GLOBAL - Investors are putting their cash back to work, following the 25% fall in the oil price, said Merrill Lynch's David Bowers when presenting the findings of the firm's October fund manager survey.

The drop is functioning as a catalyst to force investors back into the market place and "the market perception is that the oil price is a good proxy for inflation expectations," Bowers added.

The financial sector has benefited most with investors' enthusiasm for financial stocks, the survey, in which a total of 210 fund managers participated who manage a total of $643bn (£304.08bn), found.

However, simultaneously it showed that the lower prices for oil and other commodities spelt bad news for global emerging markets, as investors are starting to turn away from the asset class.

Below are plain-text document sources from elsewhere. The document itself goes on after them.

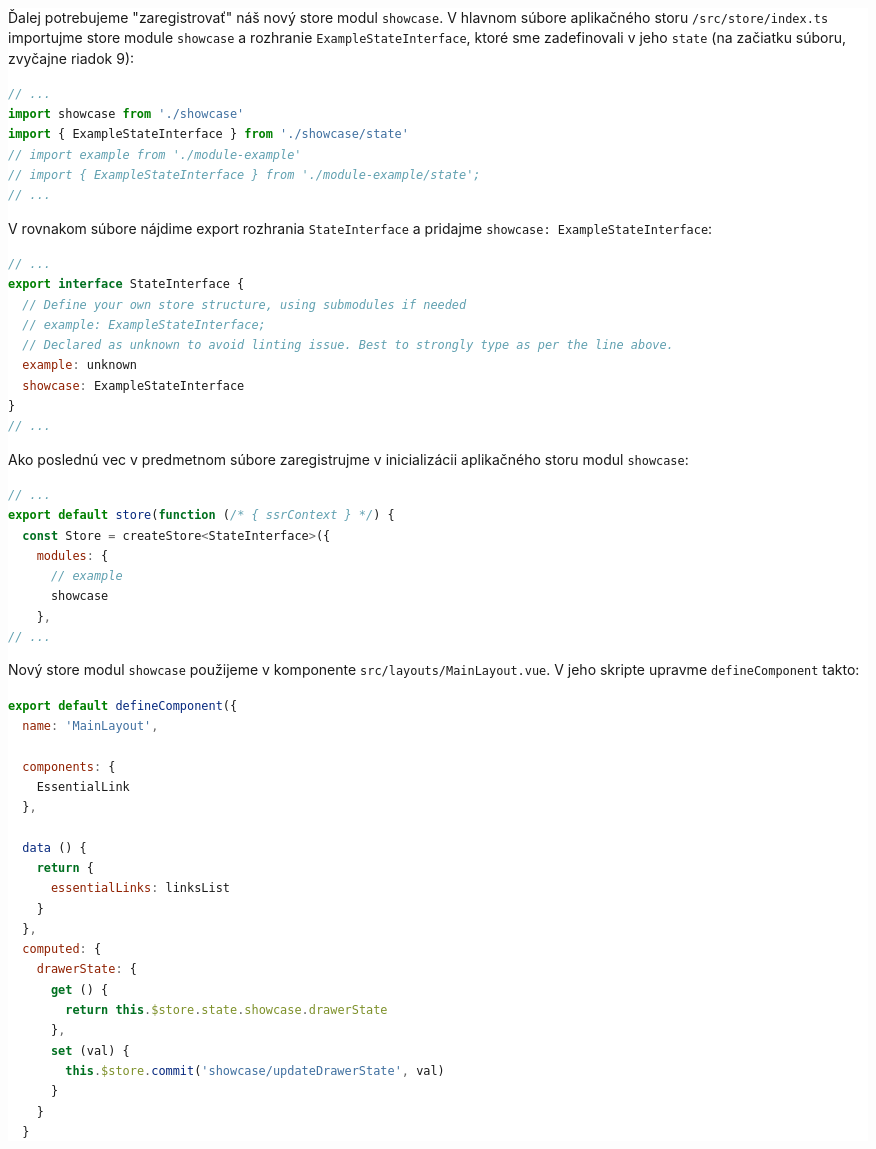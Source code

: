 Ďalej potrebujeme "zaregistrovať" náš nový store modul ``showcase``. V hlavnom súbore aplikačného storu ``/src/store/index.ts`` importujme store module ``showcase`` a rozhranie ``ExampleStateInterface``, ktoré sme zadefinovali v jeho ``state`` (na začiatku súboru, zvyčajne riadok 9):

```js
// ...
import showcase from './showcase'
import { ExampleStateInterface } from './showcase/state'
// import example from './module-example'
// import { ExampleStateInterface } from './module-example/state';
// ...
```

V rovnakom súbore nájdime export rozhrania ``StateInterface`` a pridajme ``showcase: ExampleStateInterface``:

```js
// ...
export interface StateInterface {
  // Define your own store structure, using submodules if needed
  // example: ExampleStateInterface;
  // Declared as unknown to avoid linting issue. Best to strongly type as per the line above.
  example: unknown
  showcase: ExampleStateInterface
}
// ...
```

Ako poslednú vec v predmetnom súbore zaregistrujme v inicializácii aplikačného storu modul ``showcase``:

```js
// ...
export default store(function (/* { ssrContext } */) {
  const Store = createStore<StateInterface>({
    modules: {
      // example
      showcase
    },
// ...
```

Nový store modul ``showcase`` použijeme v komponente ``src/layouts/MainLayout.vue``. V jeho skripte upravme ``defineComponent`` takto:

```js
export default defineComponent({
  name: 'MainLayout',

  components: {
    EssentialLink
  },

  data () {
    return {
      essentialLinks: linksList
    }
  },
  computed: {
    drawerState: {
      get () {
        return this.$store.state.showcase.drawerState
      },
      set (val) {
        this.$store.commit('showcase/updateDrawerState', val)
      }
    }
  }
```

"The bull market in global emerging market equities has paused for breath, and underperformance relative to developed markets is likely until global lead indicators trough in the first half of 2007," said Michael Hartnett, chief global emerging market equities strategist at Merrill Lynch in New York.

Also the survey showed that global investors are underweight energy stocks for the first time in nearly five years.

Paradoxically to a collapse in growth expectations due to the falling commodity prices, it appeared that continental European equities have become investors' favourites.

For the first time investors perceive that earnings' quality in the euro zone is higher than in the UK: a net of 36% of asset allocators are overweight euro zone stocks.